**TASK GOAL**
Beginning with the line that holds "# index.html" in the data below, give again every line through the one that holds "entire chatbot interface.", exactly as written.

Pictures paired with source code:
------------------------------

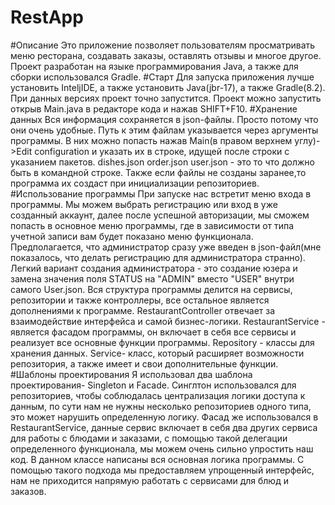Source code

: # RestApp
#Описание
Это приложение позволяет пользователям просматривать меню ресторана, создавать заказы, оставлять отзывы и многое другое. Проект разработан на языке программирования Java, а также для сборки использовался Gradle. 
#Старт
Для запуска приложения лучше установить InteljIDE, а также установить Java(jbr-17), а также Gradle(8.2). При данных версиях проект точно запустится.
Проект можно запустить открыв Main.java в редакторе кода и нажав SHIFT+F10.
#Хранение данных
Вся информация сохраняется в json-файлы. Просто потому что они очень удобные. Путь к этим файлам указывается через аргументы программы. В них можно попасть нажав Main(в правом верхнем углу)->Edit configuration и указать их в строке, идущей после строки с указанием пакетов.
dishes.json order.json user.json - это то что должно быть в командной строке. Также если файлы не созданы заранее,то программа их создаст при инициализации репозиториев.
#Использование программы
При запуске нас встретит меню входа в программы. Мы можем выбрать регистрацию или вход в уже созданный аккаунт, далее после успешной авторизации, мы сможем попасть в основное меню программы, где в зависимости от типа учетной записи вам будет показано меню функционала.
Предполагается, что администратор сразу уже введен в json-файл(мне показалось, что делать регистрацию для администратора странно). Легкий вариант создания администратора - это создание юзера и замена значения поля STATUS на "ADMIN" вместо "USER" внутри самого User.json.
Вся структура программы делится на сервисы, репозитории и также контроллеры, все остальное является дополнениями к программе. RestaurantController отвечает за взаимодействие интерфейса и самой бизнес-логики. RestaurantService - является фасадом программы, он включает в себя все сервисы и реализует все основные функции программы. Repository - классы для хранения данных. Service- класс, который расширяет возможности репозитория, а также имеет и свои дополнительные функции.
#Шаблоны проектирования
Я использовал два шаблона проектирования- Singleton и Facade. Синглтон использовался для репозиториев, чтобы соблюдалась централизация логики доступа к данным, по сути нам не нужны несколько репозиториев одного типа, это может нарушить определенную логику.
Фасад же использовался в RestaurantService, данные сервис включает в себя два других сервиса для работы с блюдами и заказами, с помощью такой делегации определенного функционала, мы можем очень сильно упростить наш код. В данном классе написаны вся основная логика программы. С помощью такого подхода мы предоставляем упрощенный интерфейс, нам не приходится напрямую работать с сервисами для блюд и заказов.

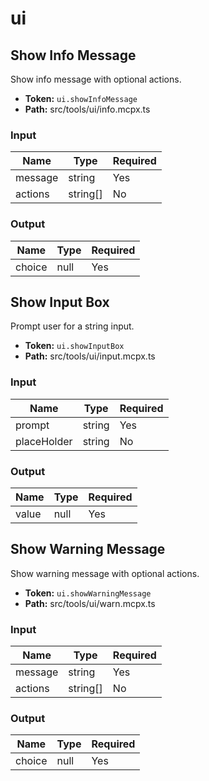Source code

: # ui

## Show Info Message

Show info message with optional actions.

* **Token:** `ui.showInfoMessage`
* **Path:** src/tools/ui/info.mcpx.ts

### Input
| Name | Type | Required |
| --- | --- | --- |
| message | string | Yes |
| actions | string[] | No |

### Output
| Name | Type | Required |
| --- | --- | --- |
| choice | null | Yes |

## Show Input Box

Prompt user for a string input.

* **Token:** `ui.showInputBox`
* **Path:** src/tools/ui/input.mcpx.ts

### Input
| Name | Type | Required |
| --- | --- | --- |
| prompt | string | Yes |
| placeHolder | string | No |

### Output
| Name | Type | Required |
| --- | --- | --- |
| value | null | Yes |

## Show Warning Message

Show warning message with optional actions.

* **Token:** `ui.showWarningMessage`
* **Path:** src/tools/ui/warn.mcpx.ts

### Input
| Name | Type | Required |
| --- | --- | --- |
| message | string | Yes |
| actions | string[] | No |

### Output
| Name | Type | Required |
| --- | --- | --- |
| choice | null | Yes |

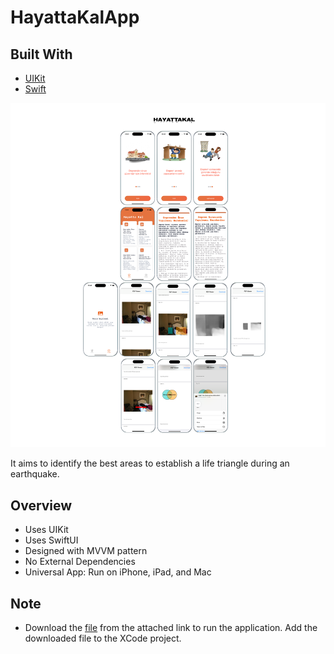 # HayattaKalApp

## Built With
- [UIKit](https://developer.apple.com/documentation/uikit)
- [Swift](https://developer.apple.com/swift/)

<p>
  <img src="HayattaKal.png"/>
</p>

It aims to identify the best areas to establish a life triangle during an earthquake.


## Overview
* Uses UIKit
* Uses SwiftUI
* Designed with MVVM pattern
* No External Dependencies
* Universal App: Run on iPhone, iPad, and Mac

## Note
* Download the [file](https://drive.google.com/drive/folders/1PX5qlKRiG1e3LXmKd4L-GwI0c7bTVKqS?usp=drive_link) from the attached link to run the application. Add the downloaded file to the XCode project.
  

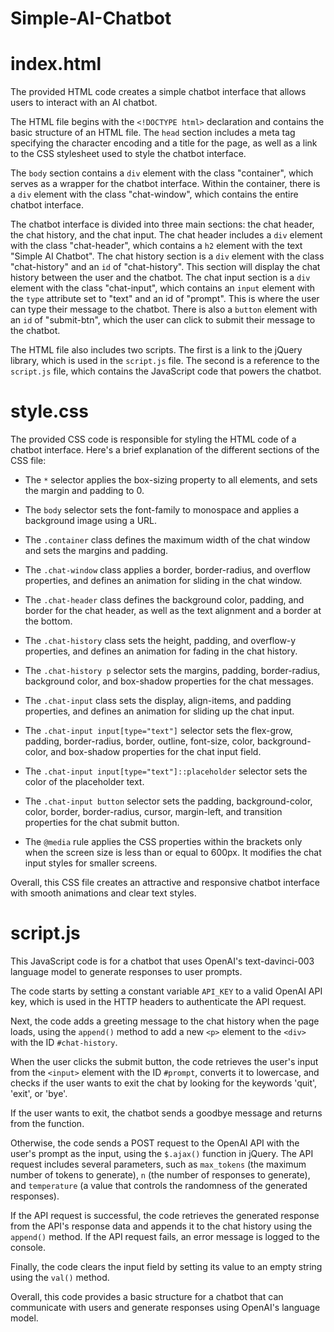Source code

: # Simple-AI-Chatbot

# index.html
The provided HTML code creates a simple chatbot interface that allows users to interact with an AI chatbot.

The HTML file begins with the `<!DOCTYPE html>` declaration and contains the basic structure of an HTML file. The `head` section includes a meta tag specifying the character encoding and a title for the page, as well as a link to the CSS stylesheet used to style the chatbot interface.

The `body` section contains a `div` element with the class "container", which serves as a wrapper for the chatbot interface. Within the container, there is a `div` element with the class "chat-window", which contains the entire chatbot interface.

The chatbot interface is divided into three main sections: the chat header, the chat history, and the chat input. The chat header includes a `div` element with the class "chat-header", which contains a `h2` element with the text "Simple AI Chatbot". The chat history section is a `div` element with the class "chat-history" and an `id` of "chat-history". This section will display the chat history between the user and the chatbot. The chat input section is a `div` element with the class "chat-input", which contains an `input` element with the `type` attribute set to "text" and an id of "prompt". This is where the user can type their message to the chatbot. There is also a `button` element with an `id` of "submit-btn", which the user can click to submit their message to the chatbot.

The HTML file also includes two scripts. The first is a link to the jQuery library, which is used in the `script.js` file. The second is a reference to the `script.js` file, which contains the JavaScript code that powers the chatbot.

# style.css
The provided CSS code is responsible for styling the HTML code of a chatbot interface. Here's a brief explanation of the different sections of the CSS file:

* The `*` selector applies the box-sizing property to all elements, and sets the margin and padding to 0.

* The `body` selector sets the font-family to monospace and applies a background image using a URL.

* The `.container` class defines the maximum width of the chat window and sets the margins and padding.

* The `.chat-window` class applies a border, border-radius, and overflow properties, and defines an animation for sliding in the chat window.

* The `.chat-header` class defines the background color, padding, and border for the chat header, as well as the text alignment and a border at the bottom.

* The `.chat-history` class sets the height, padding, and overflow-y properties, and defines an animation for fading in the chat history.

* The `.chat-history p` selector sets the margins, padding, border-radius, background color, and box-shadow properties for the chat messages.

* The `.chat-input` class sets the display, align-items, and padding properties, and defines an animation for sliding up the chat input.

* The `.chat-input input[type="text"]` selector sets the flex-grow, padding, border-radius, border, outline, font-size, color, background-color, and box-shadow properties for the chat input field.

* The `.chat-input input[type="text"]::placeholder` selector sets the color of the placeholder text.

* The `.chat-input button` selector sets the padding, background-color, color, border, border-radius, cursor, margin-left, and transition properties for the chat submit button.

* The `@media` rule applies the CSS properties within the brackets only when the screen size is less than or equal to 600px. It modifies the chat input styles for smaller screens.

Overall, this CSS file creates an attractive and responsive chatbot interface with smooth animations and clear text styles.


# script.js
This JavaScript code is for a chatbot that uses OpenAI's text-davinci-003 language model to generate responses to user prompts.

The code starts by setting a constant variable `API_KEY` to a valid OpenAI API key, which is used in the HTTP headers to authenticate the API request.

Next, the code adds a greeting message to the chat history when the page loads, using the `append()` method to add a new `<p>` element to the `<div>` with the ID `#chat-history`.

When the user clicks the submit button, the code retrieves the user's input from the `<input>` element with the ID `#prompt`, converts it to lowercase, and checks if the user wants to exit the chat by looking for the keywords 'quit', 'exit', or 'bye'.

If the user wants to exit, the chatbot sends a goodbye message and returns from the function.

Otherwise, the code sends a POST request to the OpenAI API with the user's prompt as the input, using the `$.ajax()` function in jQuery. The API request includes several parameters, such as `max_tokens` (the maximum number of tokens to generate), `n` (the number of responses to generate), and `temperature` (a value that controls the randomness of the generated responses).

If the API request is successful, the code retrieves the generated response from the API's response data and appends it to the chat history using the `append()` method. If the API request fails, an error message is logged to the console.

Finally, the code clears the input field by setting its value to an empty string using the `val()` method.

Overall, this code provides a basic structure for a chatbot that can communicate with users and generate responses using OpenAI's language model.
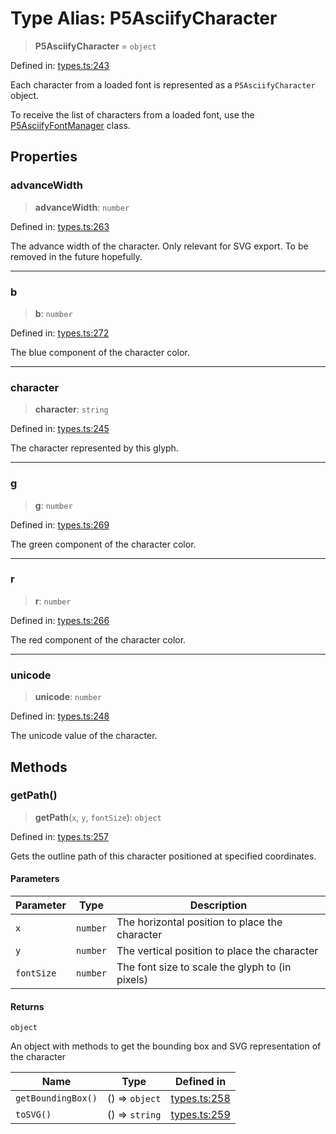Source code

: # Type Alias: P5AsciifyCharacter

> **P5AsciifyCharacter** = `object`

Defined in: [types.ts:243](https://github.com/humanbydefinition/p5.asciify/blob/f7ea3aaf85f74af4820425d6e8a41eecf5d02d32/src/lib/types.ts#L243)

Each character from a loaded font is represented as a `P5AsciifyCharacter` object.

To receive the list of characters from a loaded font, use the [P5AsciifyFontManager](../classes/P5AsciifyFontManager.md) class.

## Properties

### advanceWidth

> **advanceWidth**: `number`

Defined in: [types.ts:263](https://github.com/humanbydefinition/p5.asciify/blob/f7ea3aaf85f74af4820425d6e8a41eecf5d02d32/src/lib/types.ts#L263)

The advance width of the character. Only relevant for SVG export. To be removed in the future hopefully.

---

### b

> **b**: `number`

Defined in: [types.ts:272](https://github.com/humanbydefinition/p5.asciify/blob/f7ea3aaf85f74af4820425d6e8a41eecf5d02d32/src/lib/types.ts#L272)

The blue component of the character color.

---

### character

> **character**: `string`

Defined in: [types.ts:245](https://github.com/humanbydefinition/p5.asciify/blob/f7ea3aaf85f74af4820425d6e8a41eecf5d02d32/src/lib/types.ts#L245)

The character represented by this glyph.

---

### g

> **g**: `number`

Defined in: [types.ts:269](https://github.com/humanbydefinition/p5.asciify/blob/f7ea3aaf85f74af4820425d6e8a41eecf5d02d32/src/lib/types.ts#L269)

The green component of the character color.

---

### r

> **r**: `number`

Defined in: [types.ts:266](https://github.com/humanbydefinition/p5.asciify/blob/f7ea3aaf85f74af4820425d6e8a41eecf5d02d32/src/lib/types.ts#L266)

The red component of the character color.

---

### unicode

> **unicode**: `number`

Defined in: [types.ts:248](https://github.com/humanbydefinition/p5.asciify/blob/f7ea3aaf85f74af4820425d6e8a41eecf5d02d32/src/lib/types.ts#L248)

The unicode value of the character.

## Methods

### getPath()

> **getPath**(`x`, `y`, `fontSize`): `object`

Defined in: [types.ts:257](https://github.com/humanbydefinition/p5.asciify/blob/f7ea3aaf85f74af4820425d6e8a41eecf5d02d32/src/lib/types.ts#L257)

Gets the outline path of this character positioned at specified coordinates.

#### Parameters

| Parameter  | Type     | Description                                     |
| ---------- | -------- | ----------------------------------------------- |
| `x`        | `number` | The horizontal position to place the character  |
| `y`        | `number` | The vertical position to place the character    |
| `fontSize` | `number` | The font size to scale the glyph to (in pixels) |

#### Returns

`object`

An object with methods to get the bounding box and SVG representation of the character

| Name               | Type           | Defined in                                                                                                                          |
| ------------------ | -------------- | ----------------------------------------------------------------------------------------------------------------------------------- |
| `getBoundingBox()` | () => `object` | [types.ts:258](https://github.com/humanbydefinition/p5.asciify/blob/f7ea3aaf85f74af4820425d6e8a41eecf5d02d32/src/lib/types.ts#L258) |
| `toSVG()`          | () => `string` | [types.ts:259](https://github.com/humanbydefinition/p5.asciify/blob/f7ea3aaf85f74af4820425d6e8a41eecf5d02d32/src/lib/types.ts#L259) |
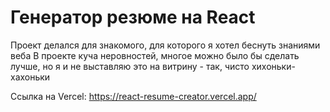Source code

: # Генератор резюме на React
Проект делался для знакомого, для которого я хотел беснуть знаниями веба
В проекте куча неровностей, многое можно было бы сделать лучше, но я и не выставляю это на витрину - так, чисто хихоньки-хахоньки

Ссылка на Vercel: https://react-resume-creator.vercel.app/
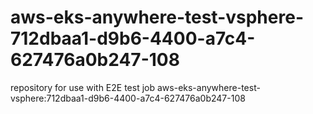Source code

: # aws-eks-anywhere-test-vsphere-712dbaa1-d9b6-4400-a7c4-627476a0b247-108
repository for use with E2E test job aws-eks-anywhere-test-vsphere:712dbaa1-d9b6-4400-a7c4-627476a0b247-108
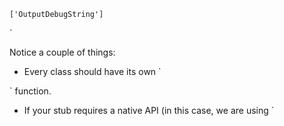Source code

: `['OutputDebugString']`

`

Notice a couple of things:

* Every class should have its own `

` function.
* If your stub requires a native API (in this case, we are using `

------------------------------

**FINISHED EXERCISE**
# index.html
The provided HTML code creates a simple chatbot interface that allows users to interact with an AI chatbot.

The HTML file begins with the `<!DOCTYPE html>` declaration and contains the basic structure of an HTML file. The `head` section includes a meta tag specifying the character encoding and a title for the page, as well as a link to the CSS stylesheet used to style the chatbot interface.

The `body` section contains a `div` element with the class "container", which serves as a wrapper for the chatbot interface. Within the container, there is a `div` element with the class "chat-window", which contains the entire chatbot interface.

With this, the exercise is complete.